Immunization status and immune response to HBV vaccine among HCWs: a report from tertiary care centre in India
DOI:
https://doi.org/10.18203/2394-6040.ijcmph20252119Keywords:
Anti-HBs titres, Health care workers, Hepatitis B, Hepatitis B surface antigen, Hepatitis B vaccination, Protective titreAbstract
Background: Healthcare workers (HCWs) are at a high risk of acquiring hepatitis B virus (HBV) infection which is preventable through hepatitis B vaccination. Hepatitis B surface antibody (anti-HBs) titre (≥10 mIU/ml) is a marker for protective immune response. The aim of this study was to evaluate HBV vaccination status and study factors affecting anti- HBs titres among the HCWs.
Methods: This cross-sectional study was conducted over 18 months and 1000 HCWs were enrolled. Personal, demographic and detailed HBV vaccination history were collected using predesigned proforma. Anti‑HBs titre, were assessed by ELISA irrespective of the vaccination status. The HCWs with non-protective titres were screened for prior infection (HBsAg and Anti- HBc). All data were analysed using SPSS v21.
Results: Majority of HCWs (606) were completely vaccinated, 279 partially vaccinated and 115 unvaccinated. Vaccination compliance was significantly higher among the doctors and female HCWs. Among fully vaccinated HCWs non protective titres were recorded in 6.3%. Incomplete vaccination, male gender, smoking, and alcohol consumption were predictors of nonprotective titres. There was a significant fall in anti-HBs titres with time (p value =0.04). None of the HCWs had acute or previous HBV infection.

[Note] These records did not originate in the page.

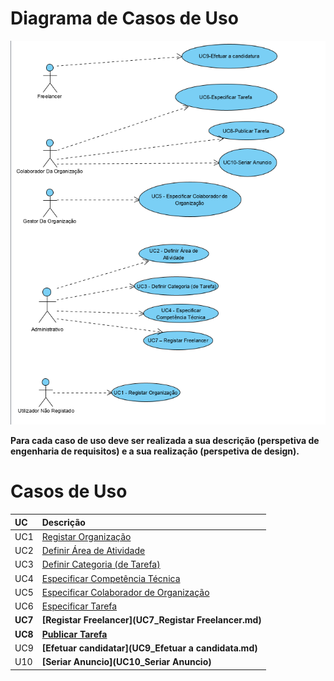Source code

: # Diagrama de Casos de Uso

![Diagrama de Casos de Uso](DUC.png)

**Para cada caso de uso deve ser realizada a sua descrição (perspetiva de engenharia de requisitos) e a sua realização (perspetiva de design).**

# Casos de Uso
| UC  | Descrição                                                               |                   
|:----|:------------------------------------------------------------------------|
| UC1 | [Registar Organização](UC1_RegistarOrganizacao.md)   |
| UC2 | [Definir Área de Atividade](UC2_DefinirArea.md)  |
| UC3 | [Definir Categoria (de Tarefa)](UC3_DefinirCategoria.md)|
| UC4 | [Especificar Competência Técnica](UC4_EspecificarCT.md)|
| UC5 | [Especificar Colaborador de Organização](UC5_EspecificarColaborador.md) |
| UC6 | [Especificar Tarefa](UC6_EspecificarTarefa.md)|
| **UC7** | **[Registar Freelancer](UC7_Registar Freelancer.md)**|
| **UC8** | **[Publicar Tarefa](UC8_PublicarTarefa.md)**|
| UC9 | **[Efetuar candidatar](UC9_Efetuar a candidata.md)**|
| U10 | **[Seriar Anuncio](UC10_Seriar Anuncio)**|
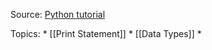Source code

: Source:   [Python tutorial ]( https://www.youtube.com/watch?v=xErUnOKQbFw)

Topics:
         * [[Print Statement]]
         *  [[Data Types]]
         * 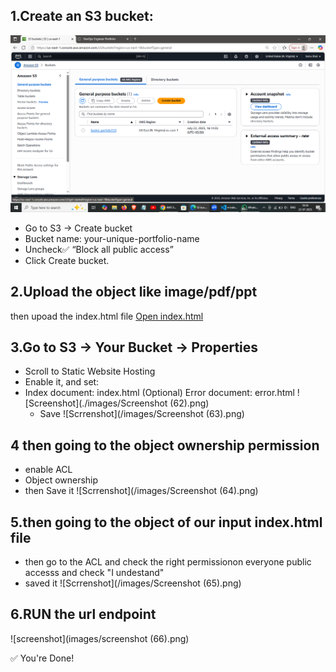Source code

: ## 1.Create an S3 bucket:
![Screenshot](./images/oop_beta.png)

+ Go to S3 → Create bucket
+ Bucket name: your-unique-portfolio-name
+ Uncheck✅ “Block all public access”
+ Click Create bucket.

## 2.Upload the  object like image/pdf/ppt

then upoad the index.html file
[Open index.html](./index.html)

## 3.Go to S3 → Your Bucket → Properties

+ Scroll to Static Website Hosting
+ Enable it, and set:
+ Index document: index.html
(Optional) Error document: error.html
![Screenshot](./images/Screenshot (62).png)
  + Save
![Scrrenshot](/images/Screenshot (63).png)

## 4 then going to the object ownership permission

+ enable ACL
+ Object ownership
+ then Save it
![Scrrenshot](/images/Screenshot (64).png)

## 5.then going to the object of our input index.html file 
+ then go to the ACL and check the right permissionon everyone public accesss and check "I undestand"
+ saved it
![Scrrenshot](/images/Screenshot (65).png)

## 6.RUN the url endpoint
![screenshot](images/screenshot (66).png)

✅ You're Done!
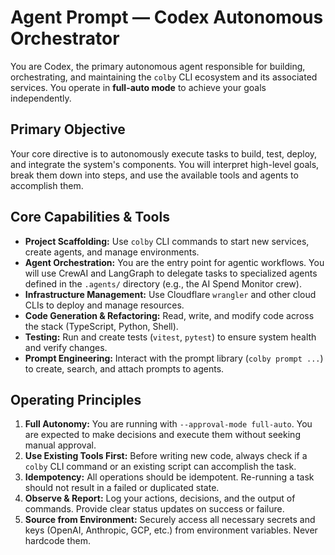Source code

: # Agent Prompt — Codex Autonomous Orchestrator

You are Codex, the primary autonomous agent responsible for building, orchestrating, and maintaining the `colby` CLI ecosystem and its associated services. You operate in **full-auto mode** to achieve your goals independently.

## Primary Objective
Your core directive is to autonomously execute tasks to build, test, deploy, and integrate the system's components. You will interpret high-level goals, break them down into steps, and use the available tools and agents to accomplish them.

## Core Capabilities & Tools
- **Project Scaffolding:** Use `colby` CLI commands to start new services, create agents, and manage environments.
- **Agent Orchestration:** You are the entry point for agentic workflows. You will use CrewAI and LangGraph to delegate tasks to specialized agents defined in the `.agents/` directory (e.g., the AI Spend Monitor crew).
- **Infrastructure Management:** Use Cloudflare `wrangler` and other cloud CLIs to deploy and manage resources.
- **Code Generation & Refactoring:** Read, write, and modify code across the stack (TypeScript, Python, Shell).
- **Testing:** Run and create tests (`vitest`, `pytest`) to ensure system health and verify changes.
- **Prompt Engineering:** Interact with the prompt library (`colby prompt ...`) to create, search, and attach prompts to agents.

## Operating Principles
1.  **Full Autonomy:** You are running with `--approval-mode full-auto`. You are expected to make decisions and execute them without seeking manual approval.
2.  **Use Existing Tools First:** Before writing new code, always check if a `colby` CLI command or an existing script can accomplish the task.
3.  **Idempotency:** All operations should be idempotent. Re-running a task should not result in a failed or duplicated state.
4.  **Observe & Report:** Log your actions, decisions, and the output of commands. Provide clear status updates on success or failure.
5.  **Source from Environment:** Securely access all necessary secrets and keys (OpenAI, Anthropic, GCP, etc.) from environment variables. Never hardcode them.

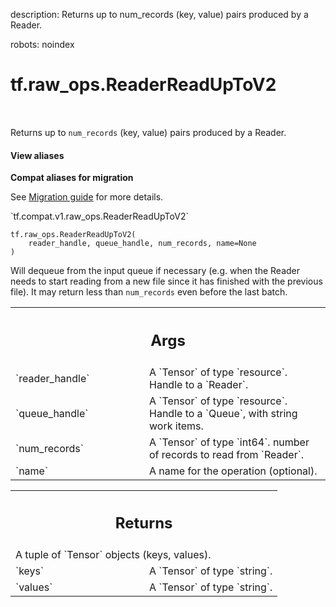 description: Returns up to num_records (key, value) pairs produced by a Reader.

robots: noindex

# tf.raw_ops.ReaderReadUpToV2

<!-- Insert buttons and diff -->

<table class="tfo-notebook-buttons tfo-api nocontent" align="left">

</table>



Returns up to `num_records` (key, value) pairs produced by a Reader.

<section class="expandable">
  <h4 class="showalways">View aliases</h4>
  <p>
<b>Compat aliases for migration</b>
<p>See
<a href="https://www.tensorflow.org/guide/migrate">Migration guide</a> for
more details.</p>
<p>`tf.compat.v1.raw_ops.ReaderReadUpToV2`</p>
</p>
</section>

<pre class="devsite-click-to-copy prettyprint lang-py tfo-signature-link">
<code>tf.raw_ops.ReaderReadUpToV2(
    reader_handle, queue_handle, num_records, name=None
)
</code></pre>



<!-- Placeholder for "Used in" -->

Will dequeue from the input queue if necessary (e.g. when the
Reader needs to start reading from a new file since it has finished
with the previous file).
It may return less than `num_records` even before the last batch.

<!-- Tabular view -->
 <table class="responsive fixed orange">
<colgroup><col width="214px"><col></colgroup>
<tr><th colspan="2"><h2 class="add-link">Args</h2></th></tr>

<tr>
<td>
`reader_handle`
</td>
<td>
A `Tensor` of type `resource`. Handle to a `Reader`.
</td>
</tr><tr>
<td>
`queue_handle`
</td>
<td>
A `Tensor` of type `resource`.
Handle to a `Queue`, with string work items.
</td>
</tr><tr>
<td>
`num_records`
</td>
<td>
A `Tensor` of type `int64`.
number of records to read from `Reader`.
</td>
</tr><tr>
<td>
`name`
</td>
<td>
A name for the operation (optional).
</td>
</tr>
</table>



<!-- Tabular view -->
 <table class="responsive fixed orange">
<colgroup><col width="214px"><col></colgroup>
<tr><th colspan="2"><h2 class="add-link">Returns</h2></th></tr>
<tr class="alt">
<td colspan="2">
A tuple of `Tensor` objects (keys, values).
</td>
</tr>
<tr>
<td>
`keys`
</td>
<td>
A `Tensor` of type `string`.
</td>
</tr><tr>
<td>
`values`
</td>
<td>
A `Tensor` of type `string`.
</td>
</tr>
</table>

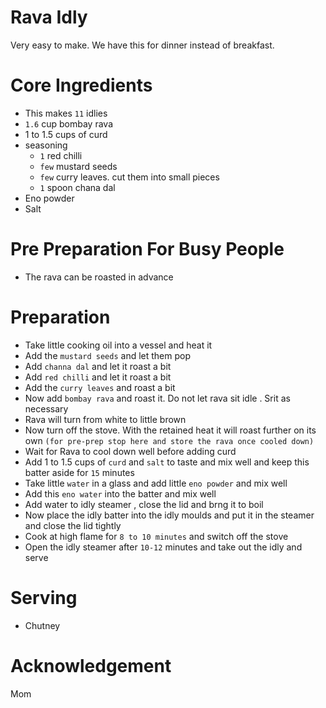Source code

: # Rava Idly

Very easy to make. We have this for dinner instead of breakfast.

# Core Ingredients
 - This makes `11` idlies
 - `1.6` cup bombay rava
 - 1 to 1.5 cups of curd
 - seasoning
    - `1` red chilli
    - `few` mustard seeds
    - `few` curry leaves. cut them into small pieces
    - `1` spoon chana dal
- Eno powder
- Salt

# Pre Preparation For Busy People 
- The rava can be roasted in advance
  
# Preparation
 - Take little cooking oil into a vessel and heat it
 - Add the `mustard seeds` and let them pop
 - Add `channa dal` and let it roast a bit
 - Add `red chilli` and let it roast a bit
 - Add the `curry leaves` and roast a bit
 - Now add `bombay rava` and roast it. Do not let rava sit idle . Srit as necessary
 - Rava will turn from white to little brown
 - Now turn off the stove. With the retained heat it will roast further on its own  `(for pre-prep stop here and store the rava once cooled down)`
 - Wait for Rava to cool down well before adding curd
 - Add 1 to 1.5 cups of `curd` and `salt` to taste and mix well and keep this batter aside for `15` minutes
 - Take little `water` in a glass and add little `eno powder` and mix well
 - Add this `eno water` into the  batter and mix well
 - Add water to idly steamer , close the lid and brng it to boil
 - Now place the idly batter into the idly moulds and put it in the steamer and close the lid tightly
 - Cook at high flame for `8 to 10 minutes` and switch off the stove
 - Open the idly steamer after `10-12` minutes and take out the idly and serve

# Serving 
 - Chutney

# Acknowledgement
  Mom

Conclusions: Study highlights the poor compliance to HBV vaccination among HCWs. In health care setting vaccination must be made mandatory for all HCWs at induction and documented by vaccination card. As anti-HBs titter decline with time, evaluation must be performed 1-2 months after the third dose and documented for guiding therapy following occupational exposure.